--- DATASET RECORDS ---

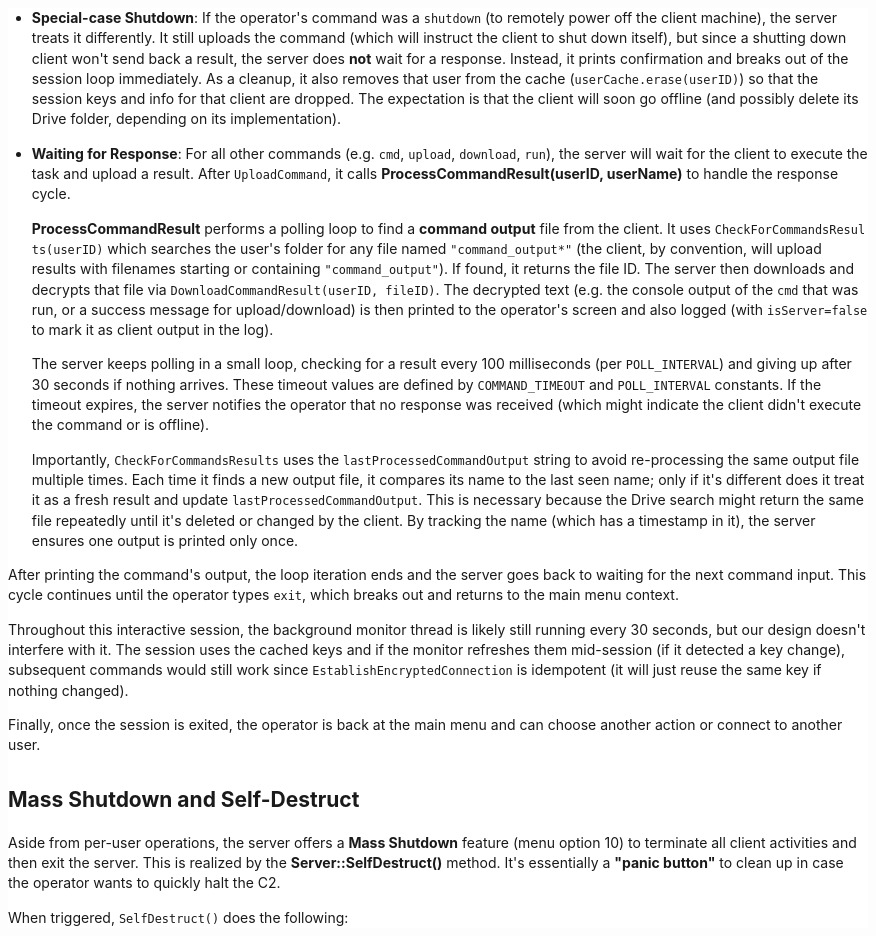 * **Special-case Shutdown**: If the operator's command was a `shutdown` (to remotely power off the client machine), the server treats it differently. It still uploads the command (which will instruct the client to shut down itself), but since a shutting down client won't send back a result, the server does **not** wait for a response. Instead, it prints confirmation and breaks out of the session loop immediately. As a cleanup, it also removes that user from the cache (`userCache.erase(userID)`) so that the session keys and info for that client are dropped. The expectation is that the client will soon go offline (and possibly delete its Drive folder, depending on its implementation).

* **Waiting for Response**: For all other commands (e.g. `cmd`, `upload`, `download`, `run`), the server will wait for the client to execute the task and upload a result. After `UploadCommand`, it calls **ProcessCommandResult(userID, userName)** to handle the response cycle.

  **ProcessCommandResult** performs a polling loop to find a **command output** file from the client. It uses `CheckForCommandsResults(userID)` which searches the user's folder for any file named `"command_output*"` (the client, by convention, will upload results with filenames starting or containing `"command_output"`). If found, it returns the file ID. The server then downloads and decrypts that file via `DownloadCommandResult(userID, fileID)`. The decrypted text (e.g. the console output of the `cmd` that was run, or a success message for upload/download) is then printed to the operator's screen and also logged (with `isServer=false` to mark it as client output in the log).

  The server keeps polling in a small loop, checking for a result every 100 milliseconds (per `POLL_INTERVAL`) and giving up after 30 seconds if nothing arrives. These timeout values are defined by `COMMAND_TIMEOUT` and `POLL_INTERVAL` constants. If the timeout expires, the server notifies the operator that no response was received (which might indicate the client didn't execute the command or is offline).

  Importantly, `CheckForCommandsResults` uses the `lastProcessedCommandOutput` string to avoid re-processing the same output file multiple times. Each time it finds a new output file, it compares its name to the last seen name; only if it's different does it treat it as a fresh result and update `lastProcessedCommandOutput`. This is necessary because the Drive search might return the same file repeatedly until it's deleted or changed by the client. By tracking the name (which has a timestamp in it), the server ensures one output is printed only once.

After printing the command's output, the loop iteration ends and the server goes back to waiting for the next command input. This cycle continues until the operator types `exit`, which breaks out and returns to the main menu context.

Throughout this interactive session, the background monitor thread is likely still running every 30 seconds, but our design doesn't interfere with it. The session uses the cached keys and if the monitor refreshes them mid-session (if it detected a key change), subsequent commands would still work since `EstablishEncryptedConnection` is idempotent (it will just reuse the same key if nothing changed).

Finally, once the session is exited, the operator is back at the main menu and can choose another action or connect to another user.

## Mass Shutdown and Self-Destruct

Aside from per-user operations, the server offers a **Mass Shutdown** feature (menu option 10) to terminate all client activities and then exit the server. This is realized by the **Server::SelfDestruct()** method. It's essentially a **"panic button"** to clean up in case the operator wants to quickly halt the C2.

When triggered, `SelfDestruct()` does the following:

---

*ASSIGNMENT*
Return only the lines between the one holding "in the log)." and the one holding "printed only once.", inclusive, exactly as they appear above.

*ANSWER FOR THE TASK*
  **ProcessCommandResult** performs a polling loop to find a **command output** file from the client. It uses `CheckForCommandsResults(userID)` which searches the user's folder for any file named `"command_output*"` (the client, by convention, will upload results with filenames starting or containing `"command_output"`). If found, it returns the file ID. The server then downloads and decrypts that file via `DownloadCommandResult(userID, fileID)`. The decrypted text (e.g. the console output of the `cmd` that was run, or a success message for upload/download) is then printed to the operator's screen and also logged (with `isServer=false` to mark it as client output in the log).

  The server keeps polling in a small loop, checking for a result every 100 milliseconds (per `POLL_INTERVAL`) and giving up after 30 seconds if nothing arrives. These timeout values are defined by `COMMAND_TIMEOUT` and `POLL_INTERVAL` constants. If the timeout expires, the server notifies the operator that no response was received (which might indicate the client didn't execute the command or is offline).

  Importantly, `CheckForCommandsResults` uses the `lastProcessedCommandOutput` string to avoid re-processing the same output file multiple times. Each time it finds a new output file, it compares its name to the last seen name; only if it's different does it treat it as a fresh result and update `lastProcessedCommandOutput`. This is necessary because the Drive search might return the same file repeatedly until it's deleted or changed by the client. By tracking the name (which has a timestamp in it), the server ensures one output is printed only once.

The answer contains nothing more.